━━━━━ RAW DATA
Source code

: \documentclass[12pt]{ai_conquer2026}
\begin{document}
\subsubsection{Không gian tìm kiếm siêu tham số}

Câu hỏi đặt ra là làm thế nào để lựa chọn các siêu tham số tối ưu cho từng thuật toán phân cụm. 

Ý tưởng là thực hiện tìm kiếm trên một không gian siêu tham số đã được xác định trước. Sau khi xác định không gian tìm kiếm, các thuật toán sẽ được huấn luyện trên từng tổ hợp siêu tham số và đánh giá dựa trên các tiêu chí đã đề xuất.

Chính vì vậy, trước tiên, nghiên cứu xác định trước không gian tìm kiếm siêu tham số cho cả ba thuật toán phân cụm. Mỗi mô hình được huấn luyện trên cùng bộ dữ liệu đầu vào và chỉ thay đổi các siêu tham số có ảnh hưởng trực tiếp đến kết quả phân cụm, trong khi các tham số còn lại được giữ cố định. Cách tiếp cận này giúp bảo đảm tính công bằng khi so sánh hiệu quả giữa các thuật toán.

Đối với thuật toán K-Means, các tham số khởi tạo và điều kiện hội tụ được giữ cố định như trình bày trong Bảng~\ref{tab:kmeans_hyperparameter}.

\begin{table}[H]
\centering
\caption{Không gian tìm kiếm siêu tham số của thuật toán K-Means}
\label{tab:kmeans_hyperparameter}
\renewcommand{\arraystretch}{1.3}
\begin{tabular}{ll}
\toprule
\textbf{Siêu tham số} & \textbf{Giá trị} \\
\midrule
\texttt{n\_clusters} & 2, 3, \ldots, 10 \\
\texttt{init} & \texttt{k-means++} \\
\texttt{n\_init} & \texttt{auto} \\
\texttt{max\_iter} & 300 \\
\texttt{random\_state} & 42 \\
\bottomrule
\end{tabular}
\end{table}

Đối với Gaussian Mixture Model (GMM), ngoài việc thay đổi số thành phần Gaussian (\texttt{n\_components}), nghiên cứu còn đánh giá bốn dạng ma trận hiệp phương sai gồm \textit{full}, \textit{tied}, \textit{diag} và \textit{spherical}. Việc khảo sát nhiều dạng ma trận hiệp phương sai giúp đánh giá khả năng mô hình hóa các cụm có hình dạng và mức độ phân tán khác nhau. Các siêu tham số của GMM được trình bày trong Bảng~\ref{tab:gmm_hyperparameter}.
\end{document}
━━━━━━━━━━
━━━━━ RAW DATA
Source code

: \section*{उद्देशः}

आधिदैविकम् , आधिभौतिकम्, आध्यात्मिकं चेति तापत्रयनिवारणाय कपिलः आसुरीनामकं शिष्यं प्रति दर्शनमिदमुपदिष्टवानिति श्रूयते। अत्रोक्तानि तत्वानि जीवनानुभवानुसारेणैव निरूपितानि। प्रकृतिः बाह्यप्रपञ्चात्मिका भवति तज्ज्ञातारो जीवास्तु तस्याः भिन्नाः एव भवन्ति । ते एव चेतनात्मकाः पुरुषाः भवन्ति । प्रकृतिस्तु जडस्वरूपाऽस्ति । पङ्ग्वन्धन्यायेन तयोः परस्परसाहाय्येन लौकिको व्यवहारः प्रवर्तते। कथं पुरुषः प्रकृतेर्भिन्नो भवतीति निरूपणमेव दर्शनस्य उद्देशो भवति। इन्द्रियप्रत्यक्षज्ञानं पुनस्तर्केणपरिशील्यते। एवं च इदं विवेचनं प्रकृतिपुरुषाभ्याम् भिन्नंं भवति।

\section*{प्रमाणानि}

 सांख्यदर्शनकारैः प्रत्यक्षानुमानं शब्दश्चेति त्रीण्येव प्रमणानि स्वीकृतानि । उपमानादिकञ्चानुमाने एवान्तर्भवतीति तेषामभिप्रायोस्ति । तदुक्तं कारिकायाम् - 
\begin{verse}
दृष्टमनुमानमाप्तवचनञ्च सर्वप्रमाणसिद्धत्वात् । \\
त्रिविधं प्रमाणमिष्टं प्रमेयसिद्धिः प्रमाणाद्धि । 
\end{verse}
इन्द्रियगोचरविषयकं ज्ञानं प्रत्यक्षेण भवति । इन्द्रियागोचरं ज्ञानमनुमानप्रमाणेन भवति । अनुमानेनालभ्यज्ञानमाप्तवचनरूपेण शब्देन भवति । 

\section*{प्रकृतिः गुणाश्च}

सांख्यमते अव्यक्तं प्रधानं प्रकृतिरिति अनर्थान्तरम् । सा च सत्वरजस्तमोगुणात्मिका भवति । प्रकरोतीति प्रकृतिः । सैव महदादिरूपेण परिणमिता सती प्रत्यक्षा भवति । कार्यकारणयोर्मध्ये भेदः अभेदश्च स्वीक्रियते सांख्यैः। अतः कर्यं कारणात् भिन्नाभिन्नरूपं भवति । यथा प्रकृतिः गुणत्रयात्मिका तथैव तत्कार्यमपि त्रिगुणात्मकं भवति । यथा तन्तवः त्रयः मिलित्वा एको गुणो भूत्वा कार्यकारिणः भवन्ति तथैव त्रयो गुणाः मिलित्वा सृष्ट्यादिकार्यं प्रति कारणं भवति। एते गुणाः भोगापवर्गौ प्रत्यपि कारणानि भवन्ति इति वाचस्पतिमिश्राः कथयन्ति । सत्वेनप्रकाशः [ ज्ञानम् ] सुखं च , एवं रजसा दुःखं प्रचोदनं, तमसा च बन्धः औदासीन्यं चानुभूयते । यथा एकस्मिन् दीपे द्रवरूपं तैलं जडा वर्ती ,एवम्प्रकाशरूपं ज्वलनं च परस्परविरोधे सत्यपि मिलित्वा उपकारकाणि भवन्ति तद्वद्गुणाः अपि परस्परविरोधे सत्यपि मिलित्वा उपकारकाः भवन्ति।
━━━━━━━━━━
● **PROMPT**
Give only the lines from the one holding "सांख्यदर्शनकारैः प्रत्यक्षानुमानं शब्दश्चेति" through the one holding "इन्द्रियगोचरविषयकं ज्ञानं प्रत्यक्षेण", each restated exactly as it appears above.

● **THE COMPLETED TASK**
 सांख्यदर्शनकारैः प्रत्यक्षानुमानं शब्दश्चेति त्रीण्येव प्रमणानि स्वीकृतानि । उपमानादिकञ्चानुमाने एवान्तर्भवतीति तेषामभिप्रायोस्ति । तदुक्तं कारिकायाम् - 
\begin{verse}
दृष्टमनुमानमाप्तवचनञ्च सर्वप्रमाणसिद्धत्वात् । \\
त्रिविधं प्रमाणमिष्टं प्रमेयसिद्धिः प्रमाणाद्धि । 
\end{verse}
इन्द्रियगोचरविषयकं ज्ञानं प्रत्यक्षेण भवति । इन्द्रियागोचरं ज्ञानमनुमानप्रमाणेन भवति । अनुमानेनालभ्यज्ञानमाप्तवचनरूपेण शब्देन भवति । 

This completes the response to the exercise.